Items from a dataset
▼
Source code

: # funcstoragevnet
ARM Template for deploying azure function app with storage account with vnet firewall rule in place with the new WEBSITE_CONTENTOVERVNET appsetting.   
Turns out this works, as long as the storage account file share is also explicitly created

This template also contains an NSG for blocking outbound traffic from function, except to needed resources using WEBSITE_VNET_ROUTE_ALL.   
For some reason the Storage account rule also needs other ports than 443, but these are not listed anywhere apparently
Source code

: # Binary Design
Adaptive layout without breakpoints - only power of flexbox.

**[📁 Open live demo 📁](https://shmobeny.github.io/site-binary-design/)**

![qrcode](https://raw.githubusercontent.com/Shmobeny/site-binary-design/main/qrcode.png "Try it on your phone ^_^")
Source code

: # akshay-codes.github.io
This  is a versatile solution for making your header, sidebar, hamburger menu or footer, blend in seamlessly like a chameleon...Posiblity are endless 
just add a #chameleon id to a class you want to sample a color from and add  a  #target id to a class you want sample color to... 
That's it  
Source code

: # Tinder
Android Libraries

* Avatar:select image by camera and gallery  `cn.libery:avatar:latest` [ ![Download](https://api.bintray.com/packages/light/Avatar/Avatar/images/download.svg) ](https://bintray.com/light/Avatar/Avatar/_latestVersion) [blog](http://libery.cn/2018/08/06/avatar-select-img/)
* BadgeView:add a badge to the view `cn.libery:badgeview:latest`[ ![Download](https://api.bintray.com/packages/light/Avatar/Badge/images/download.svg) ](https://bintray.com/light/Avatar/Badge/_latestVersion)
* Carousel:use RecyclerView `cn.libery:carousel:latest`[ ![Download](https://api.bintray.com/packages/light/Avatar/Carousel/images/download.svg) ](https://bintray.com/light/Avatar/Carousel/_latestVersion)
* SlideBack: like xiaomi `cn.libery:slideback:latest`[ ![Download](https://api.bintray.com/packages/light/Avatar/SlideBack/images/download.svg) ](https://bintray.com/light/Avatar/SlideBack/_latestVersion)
▲
WHAT IS NEEDED
Print exactly the lines from the beginning of the entries through the line with "Android Libraries". Output nothing more.

YOUR RESPONSE
Source code

: # funcstoragevnet
ARM Template for deploying azure function app with storage account with vnet firewall rule in place with the new WEBSITE_CONTENTOVERVNET appsetting.   
Turns out this works, as long as the storage account file share is also explicitly created

This template also contains an NSG for blocking outbound traffic from function, except to needed resources using WEBSITE_VNET_ROUTE_ALL.   
For some reason the Storage account rule also needs other ports than 443, but these are not listed anywhere apparently
Source code

: # Binary Design
Adaptive layout without breakpoints - only power of flexbox.

**[📁 Open live demo 📁](https://shmobeny.github.io/site-binary-design/)**

![qrcode](https://raw.githubusercontent.com/Shmobeny/site-binary-design/main/qrcode.png "Try it on your phone ^_^")
Source code

: # akshay-codes.github.io
This  is a versatile solution for making your header, sidebar, hamburger menu or footer, blend in seamlessly like a chameleon...Posiblity are endless 
just add a #chameleon id to a class you want to sample a color from and add  a  #target id to a class you want sample color to... 
That's it  
Source code

: # Tinder
Android Libraries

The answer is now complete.